Early 1958 marked the beginning of the end, when only 63,000 Edsels sold in the US, and almost 5,000 in Canada, far below the 200,000 North American expectations. The next year, even worse…45,000 in the US and 2,500 in Canada. By 1960, sales didn’t even reach 3,000 vehicles. Ford decided half-way through production that 1960 would be the last year. All told, these 110,000-plus sales in the Edsel’s 3-year existence was less than half of the financial break-even point. When they did the math, Ford lost $350 million (over 2.5 billion in today’s dollars) on the project. The name Edsel soon became synonymous with failure. Contrary to some stories, Ford did not face bankruptcy when the Edsel failed. In fact, Ford stock stayed strong, helped along by the inexpensive and compact Falcon coming out in 1959, then later the Galaxy 500 LTD and super-popular Mustang in the mid-1960s, all in the Ford division line. The company had the right ideas then. These cars were not only affordable, but stylish and dependable.
Edsel was back in the news this past February 2013, when Roy Brown Jr, the chief designer of the Edsel, died in Michigan at the age of 96. Born in Hamilton, Ontario, he moved with his parents as a teenager to Detroit where his father worked for Chrysler as an engineer. After the Edsel flop, Brown was banished to England, where he helped create one of Ford’s greatest successes, the Cortina, in 1962. He returned to Detroit in the late 1960s, where he designed Thunderbirds and Econoline vans until his retirement in 1979. To his dying day, he loved the Edsel, and drove one into his 90s.
As a kid in the 1960s, I remember seeing the occasional Edsel, a couple or so in Regina, and one particular gold-and-white one when we visited family in Lethbridge, Alberta. They stood out, like you wouldn’t believe. Back then, an Edsel owner was laughed around the block. In addition, my friends and I used to make fun of Ford products. To us, Ford stood for fix-or-repair-daily. But, here I am all these years later having driven 2 Taurus wagons back-to-back since 1997, simply because they have been the most dependable cars I’ve ever owned. My son drives an Escape, and my wife a Fusion. They like them too. All have superior styling and are nice handling.

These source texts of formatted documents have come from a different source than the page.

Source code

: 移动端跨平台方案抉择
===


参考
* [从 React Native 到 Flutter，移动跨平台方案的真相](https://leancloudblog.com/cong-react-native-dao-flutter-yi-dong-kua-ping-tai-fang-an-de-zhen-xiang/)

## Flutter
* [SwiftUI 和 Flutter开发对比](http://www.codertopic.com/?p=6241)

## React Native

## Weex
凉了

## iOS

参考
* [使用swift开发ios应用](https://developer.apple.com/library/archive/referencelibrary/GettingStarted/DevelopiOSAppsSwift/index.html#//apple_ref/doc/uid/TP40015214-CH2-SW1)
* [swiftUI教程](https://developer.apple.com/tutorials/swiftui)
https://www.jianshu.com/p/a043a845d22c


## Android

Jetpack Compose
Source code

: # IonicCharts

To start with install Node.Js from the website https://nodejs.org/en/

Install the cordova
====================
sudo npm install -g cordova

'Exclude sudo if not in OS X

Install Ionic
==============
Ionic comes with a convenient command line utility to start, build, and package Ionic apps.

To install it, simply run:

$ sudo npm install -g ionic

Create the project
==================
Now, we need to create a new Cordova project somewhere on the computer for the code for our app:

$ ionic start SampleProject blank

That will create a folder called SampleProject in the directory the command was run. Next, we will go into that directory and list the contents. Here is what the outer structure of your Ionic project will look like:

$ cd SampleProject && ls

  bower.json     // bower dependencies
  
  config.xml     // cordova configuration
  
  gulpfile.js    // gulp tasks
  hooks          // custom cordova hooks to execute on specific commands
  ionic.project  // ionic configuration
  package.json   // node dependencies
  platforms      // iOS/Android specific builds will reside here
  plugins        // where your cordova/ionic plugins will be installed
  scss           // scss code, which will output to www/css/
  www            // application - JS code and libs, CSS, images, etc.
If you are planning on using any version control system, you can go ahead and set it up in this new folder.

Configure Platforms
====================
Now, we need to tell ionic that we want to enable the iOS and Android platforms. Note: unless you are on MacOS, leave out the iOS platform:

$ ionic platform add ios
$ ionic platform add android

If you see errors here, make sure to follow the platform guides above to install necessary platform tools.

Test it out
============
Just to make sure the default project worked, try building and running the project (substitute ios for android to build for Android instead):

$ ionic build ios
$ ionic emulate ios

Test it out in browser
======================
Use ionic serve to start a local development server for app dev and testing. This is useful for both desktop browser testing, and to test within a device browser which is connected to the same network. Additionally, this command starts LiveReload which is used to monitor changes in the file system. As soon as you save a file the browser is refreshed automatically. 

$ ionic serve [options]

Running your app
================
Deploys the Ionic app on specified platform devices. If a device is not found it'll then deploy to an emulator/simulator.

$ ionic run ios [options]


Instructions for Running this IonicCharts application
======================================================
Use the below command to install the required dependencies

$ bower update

There’s another side to the Edsel story. Since researching for this article, I did find stories on the internet about a few owners who were quite happy with their 1960 Edsel purchases. The car no longer had the toilet-bowl grill or the Teletouch Drive, and it looked more like a Pontiac. It appeared that Ford was building a pretty decent Edsel by then, but the damage had been done years before. One owner bought a new 1960 model in the fall of 1959 and drove it for 12 years! He said it was one of the best cars he had ever owned.
Today, about 2,000 Edsels are road-worthy, with another 5,000 or so waiting restoration. They’re collectible items now. It’s not unheard of to see a mint Edsel ragtop fetching at least $100,000 at an auction…toilet-bowl grill and all.